Your task:
The listing below holds a line with "v0.0.15](../README.md) / agent-echo" and a line with "El presente trabajo". Reproduce those two lines exactly, plus everything between them.

Exercise data:

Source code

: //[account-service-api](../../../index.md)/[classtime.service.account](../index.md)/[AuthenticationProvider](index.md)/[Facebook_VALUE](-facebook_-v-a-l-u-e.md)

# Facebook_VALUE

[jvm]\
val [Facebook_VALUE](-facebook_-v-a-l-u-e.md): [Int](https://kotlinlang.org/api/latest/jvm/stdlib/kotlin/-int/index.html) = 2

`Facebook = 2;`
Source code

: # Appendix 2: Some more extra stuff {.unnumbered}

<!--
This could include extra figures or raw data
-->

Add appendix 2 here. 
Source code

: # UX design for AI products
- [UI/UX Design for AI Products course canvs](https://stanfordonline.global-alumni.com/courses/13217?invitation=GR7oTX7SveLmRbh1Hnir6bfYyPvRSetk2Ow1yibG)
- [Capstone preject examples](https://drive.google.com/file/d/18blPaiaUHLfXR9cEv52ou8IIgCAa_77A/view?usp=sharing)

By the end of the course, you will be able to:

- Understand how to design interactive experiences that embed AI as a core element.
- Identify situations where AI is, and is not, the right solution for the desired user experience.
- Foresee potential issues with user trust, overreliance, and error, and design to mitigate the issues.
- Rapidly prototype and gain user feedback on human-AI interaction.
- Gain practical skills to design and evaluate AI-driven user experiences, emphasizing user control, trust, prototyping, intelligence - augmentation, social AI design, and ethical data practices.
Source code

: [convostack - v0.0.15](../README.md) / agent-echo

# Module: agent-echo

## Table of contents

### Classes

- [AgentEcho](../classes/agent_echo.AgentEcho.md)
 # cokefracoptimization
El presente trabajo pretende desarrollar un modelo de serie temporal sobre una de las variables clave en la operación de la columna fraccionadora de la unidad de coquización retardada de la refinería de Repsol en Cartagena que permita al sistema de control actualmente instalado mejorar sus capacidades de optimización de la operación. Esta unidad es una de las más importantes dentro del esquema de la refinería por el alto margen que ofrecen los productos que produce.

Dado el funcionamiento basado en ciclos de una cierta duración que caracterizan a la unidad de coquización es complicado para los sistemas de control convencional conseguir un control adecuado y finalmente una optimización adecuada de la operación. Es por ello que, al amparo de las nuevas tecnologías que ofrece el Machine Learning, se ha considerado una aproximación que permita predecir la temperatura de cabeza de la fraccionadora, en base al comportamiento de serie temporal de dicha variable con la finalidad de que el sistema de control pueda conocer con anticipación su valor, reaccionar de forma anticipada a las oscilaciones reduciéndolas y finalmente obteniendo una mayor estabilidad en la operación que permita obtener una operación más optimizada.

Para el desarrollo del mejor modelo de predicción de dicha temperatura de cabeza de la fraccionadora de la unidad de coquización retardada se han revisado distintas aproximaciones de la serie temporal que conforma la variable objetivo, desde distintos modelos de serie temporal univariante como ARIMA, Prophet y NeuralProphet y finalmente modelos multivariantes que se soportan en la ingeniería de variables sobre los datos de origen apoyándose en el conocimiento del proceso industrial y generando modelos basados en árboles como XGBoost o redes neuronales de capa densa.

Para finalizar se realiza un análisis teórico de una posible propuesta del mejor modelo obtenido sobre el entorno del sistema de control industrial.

Written solution:
: [convostack - v0.0.15](../README.md) / agent-echo

# Module: agent-echo

## Table of contents

### Classes

- [AgentEcho](../classes/agent_echo.AgentEcho.md)
 # cokefracoptimization
El presente trabajo pretende desarrollar un modelo de serie temporal sobre una de las variables clave en la operación de la columna fraccionadora de la unidad de coquización retardada de la refinería de Repsol en Cartagena que permita al sistema de control actualmente instalado mejorar sus capacidades de optimización de la operación. Esta unidad es una de las más importantes dentro del esquema de la refinería por el alto margen que ofrecen los productos que produce.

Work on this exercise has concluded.